***** Dataset entries *****

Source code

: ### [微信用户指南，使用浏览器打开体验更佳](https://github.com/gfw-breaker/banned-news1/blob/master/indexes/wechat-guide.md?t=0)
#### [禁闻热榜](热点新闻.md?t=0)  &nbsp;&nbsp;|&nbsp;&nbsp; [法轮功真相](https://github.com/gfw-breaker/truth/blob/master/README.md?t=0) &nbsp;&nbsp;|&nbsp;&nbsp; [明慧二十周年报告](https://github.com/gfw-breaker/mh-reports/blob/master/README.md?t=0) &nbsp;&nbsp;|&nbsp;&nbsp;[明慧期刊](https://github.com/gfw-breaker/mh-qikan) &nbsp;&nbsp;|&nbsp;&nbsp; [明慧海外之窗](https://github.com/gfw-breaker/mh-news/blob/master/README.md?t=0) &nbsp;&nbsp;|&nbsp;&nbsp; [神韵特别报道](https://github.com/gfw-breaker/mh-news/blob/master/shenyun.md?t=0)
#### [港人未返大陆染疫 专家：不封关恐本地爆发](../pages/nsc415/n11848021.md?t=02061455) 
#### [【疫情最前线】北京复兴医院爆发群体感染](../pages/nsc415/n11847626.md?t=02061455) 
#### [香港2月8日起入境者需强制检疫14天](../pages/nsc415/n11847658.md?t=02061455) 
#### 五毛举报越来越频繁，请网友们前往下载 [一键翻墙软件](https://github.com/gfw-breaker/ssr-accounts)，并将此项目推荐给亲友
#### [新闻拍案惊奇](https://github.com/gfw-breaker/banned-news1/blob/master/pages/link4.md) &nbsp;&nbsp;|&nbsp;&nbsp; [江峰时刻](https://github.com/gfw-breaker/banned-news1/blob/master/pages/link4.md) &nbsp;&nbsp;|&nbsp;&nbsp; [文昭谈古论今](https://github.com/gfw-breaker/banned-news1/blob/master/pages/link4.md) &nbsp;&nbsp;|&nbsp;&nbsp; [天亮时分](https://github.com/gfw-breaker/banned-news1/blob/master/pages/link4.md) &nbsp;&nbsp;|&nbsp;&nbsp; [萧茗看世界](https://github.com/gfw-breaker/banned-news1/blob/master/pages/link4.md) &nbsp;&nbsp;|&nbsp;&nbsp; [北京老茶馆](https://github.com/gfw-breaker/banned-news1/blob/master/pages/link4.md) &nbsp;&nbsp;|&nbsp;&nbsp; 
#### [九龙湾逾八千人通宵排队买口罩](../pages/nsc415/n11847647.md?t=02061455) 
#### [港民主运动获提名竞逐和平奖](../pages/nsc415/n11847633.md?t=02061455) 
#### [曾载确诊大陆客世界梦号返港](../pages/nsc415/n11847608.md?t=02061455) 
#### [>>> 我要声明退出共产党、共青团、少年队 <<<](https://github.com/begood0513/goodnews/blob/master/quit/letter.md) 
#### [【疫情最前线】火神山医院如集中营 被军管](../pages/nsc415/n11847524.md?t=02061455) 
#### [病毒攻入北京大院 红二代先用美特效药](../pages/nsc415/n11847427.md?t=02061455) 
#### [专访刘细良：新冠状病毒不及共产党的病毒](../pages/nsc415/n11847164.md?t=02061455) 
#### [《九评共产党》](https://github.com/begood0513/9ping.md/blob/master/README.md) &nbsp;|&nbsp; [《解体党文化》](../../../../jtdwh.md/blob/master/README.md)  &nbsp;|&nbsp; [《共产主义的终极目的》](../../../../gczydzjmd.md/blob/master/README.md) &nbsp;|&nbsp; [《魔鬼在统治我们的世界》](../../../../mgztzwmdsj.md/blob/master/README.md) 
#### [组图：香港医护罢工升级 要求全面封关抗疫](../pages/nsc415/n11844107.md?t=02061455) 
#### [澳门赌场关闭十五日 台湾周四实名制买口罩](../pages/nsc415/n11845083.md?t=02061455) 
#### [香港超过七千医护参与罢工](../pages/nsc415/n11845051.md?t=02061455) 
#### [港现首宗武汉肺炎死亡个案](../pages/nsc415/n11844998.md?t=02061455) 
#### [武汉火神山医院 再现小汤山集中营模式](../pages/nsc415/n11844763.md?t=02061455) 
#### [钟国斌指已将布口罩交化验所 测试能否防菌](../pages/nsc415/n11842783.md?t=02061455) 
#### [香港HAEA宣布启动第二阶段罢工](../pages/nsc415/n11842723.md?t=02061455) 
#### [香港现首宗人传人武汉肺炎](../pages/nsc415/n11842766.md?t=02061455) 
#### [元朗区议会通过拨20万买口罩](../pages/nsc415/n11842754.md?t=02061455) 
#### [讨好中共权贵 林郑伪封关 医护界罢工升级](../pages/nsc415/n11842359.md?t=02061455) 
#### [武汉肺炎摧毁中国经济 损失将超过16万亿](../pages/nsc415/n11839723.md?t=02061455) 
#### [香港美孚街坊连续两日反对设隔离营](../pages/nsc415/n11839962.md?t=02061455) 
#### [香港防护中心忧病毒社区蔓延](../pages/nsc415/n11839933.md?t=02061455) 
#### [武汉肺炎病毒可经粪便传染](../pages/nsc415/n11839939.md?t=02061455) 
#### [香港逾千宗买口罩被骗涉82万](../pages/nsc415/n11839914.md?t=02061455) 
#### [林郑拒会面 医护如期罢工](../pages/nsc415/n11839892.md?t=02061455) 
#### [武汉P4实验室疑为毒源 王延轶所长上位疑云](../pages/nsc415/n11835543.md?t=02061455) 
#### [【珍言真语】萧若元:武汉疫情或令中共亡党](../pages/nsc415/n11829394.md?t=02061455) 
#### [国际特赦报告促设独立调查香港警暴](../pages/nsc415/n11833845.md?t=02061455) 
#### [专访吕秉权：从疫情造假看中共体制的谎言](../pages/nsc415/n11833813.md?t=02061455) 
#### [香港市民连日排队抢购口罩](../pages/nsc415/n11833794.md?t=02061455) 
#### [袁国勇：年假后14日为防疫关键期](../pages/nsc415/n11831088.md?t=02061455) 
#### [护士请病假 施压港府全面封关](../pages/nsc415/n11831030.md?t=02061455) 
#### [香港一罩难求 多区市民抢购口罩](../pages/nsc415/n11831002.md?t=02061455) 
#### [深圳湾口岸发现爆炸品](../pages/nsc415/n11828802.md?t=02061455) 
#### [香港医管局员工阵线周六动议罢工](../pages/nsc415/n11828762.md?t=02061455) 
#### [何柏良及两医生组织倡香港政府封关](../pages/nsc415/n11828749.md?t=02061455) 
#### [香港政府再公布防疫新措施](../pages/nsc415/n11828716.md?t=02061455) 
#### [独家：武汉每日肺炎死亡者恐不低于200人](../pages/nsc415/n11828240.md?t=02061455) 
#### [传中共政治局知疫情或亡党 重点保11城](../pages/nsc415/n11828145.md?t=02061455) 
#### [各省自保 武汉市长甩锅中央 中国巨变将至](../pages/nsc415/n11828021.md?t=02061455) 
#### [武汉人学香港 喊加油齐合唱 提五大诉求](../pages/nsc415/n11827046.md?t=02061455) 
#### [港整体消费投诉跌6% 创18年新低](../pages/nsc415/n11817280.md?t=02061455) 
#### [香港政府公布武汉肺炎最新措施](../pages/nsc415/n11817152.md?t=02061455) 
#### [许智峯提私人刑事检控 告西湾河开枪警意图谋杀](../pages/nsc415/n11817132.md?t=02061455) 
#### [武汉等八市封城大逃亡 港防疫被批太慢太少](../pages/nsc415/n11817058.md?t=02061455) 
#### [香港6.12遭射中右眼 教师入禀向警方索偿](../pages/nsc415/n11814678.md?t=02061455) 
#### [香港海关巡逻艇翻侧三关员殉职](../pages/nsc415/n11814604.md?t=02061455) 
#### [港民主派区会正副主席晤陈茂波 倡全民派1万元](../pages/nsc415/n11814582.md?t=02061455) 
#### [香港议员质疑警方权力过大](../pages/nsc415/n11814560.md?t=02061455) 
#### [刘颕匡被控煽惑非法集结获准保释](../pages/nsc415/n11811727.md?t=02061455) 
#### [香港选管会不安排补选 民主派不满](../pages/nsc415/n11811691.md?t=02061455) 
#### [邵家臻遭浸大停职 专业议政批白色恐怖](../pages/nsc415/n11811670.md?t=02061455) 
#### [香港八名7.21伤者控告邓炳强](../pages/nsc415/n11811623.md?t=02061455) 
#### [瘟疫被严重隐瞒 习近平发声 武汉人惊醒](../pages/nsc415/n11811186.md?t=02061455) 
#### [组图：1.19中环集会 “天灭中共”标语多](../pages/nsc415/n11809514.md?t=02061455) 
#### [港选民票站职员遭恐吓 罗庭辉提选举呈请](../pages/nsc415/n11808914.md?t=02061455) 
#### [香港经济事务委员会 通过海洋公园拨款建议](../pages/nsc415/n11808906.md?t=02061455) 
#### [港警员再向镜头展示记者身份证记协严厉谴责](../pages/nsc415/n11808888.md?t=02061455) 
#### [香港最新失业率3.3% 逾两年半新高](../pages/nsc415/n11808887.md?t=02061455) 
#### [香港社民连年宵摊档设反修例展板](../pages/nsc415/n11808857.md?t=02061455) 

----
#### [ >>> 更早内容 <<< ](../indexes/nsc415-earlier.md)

*****

### Task to carry out
Only the lines from the one containing "#### [瘟疫被严重隐瞒 习近平发声" through the final line of the data belong in the answer, repeated exactly.

### Answer to the problem
#### [瘟疫被严重隐瞒 习近平发声 武汉人惊醒](../pages/nsc415/n11811186.md?t=02061455) 
#### [组图：1.19中环集会 “天灭中共”标语多](../pages/nsc415/n11809514.md?t=02061455) 
#### [港选民票站职员遭恐吓 罗庭辉提选举呈请](../pages/nsc415/n11808914.md?t=02061455) 
#### [香港经济事务委员会 通过海洋公园拨款建议](../pages/nsc415/n11808906.md?t=02061455) 
#### [港警员再向镜头展示记者身份证记协严厉谴责](../pages/nsc415/n11808888.md?t=02061455) 
#### [香港最新失业率3.3% 逾两年半新高](../pages/nsc415/n11808887.md?t=02061455) 
#### [香港社民连年宵摊档设反修例展板](../pages/nsc415/n11808857.md?t=02061455) 

----
#### [ >>> 更早内容 <<< ](../indexes/nsc415-earlier.md)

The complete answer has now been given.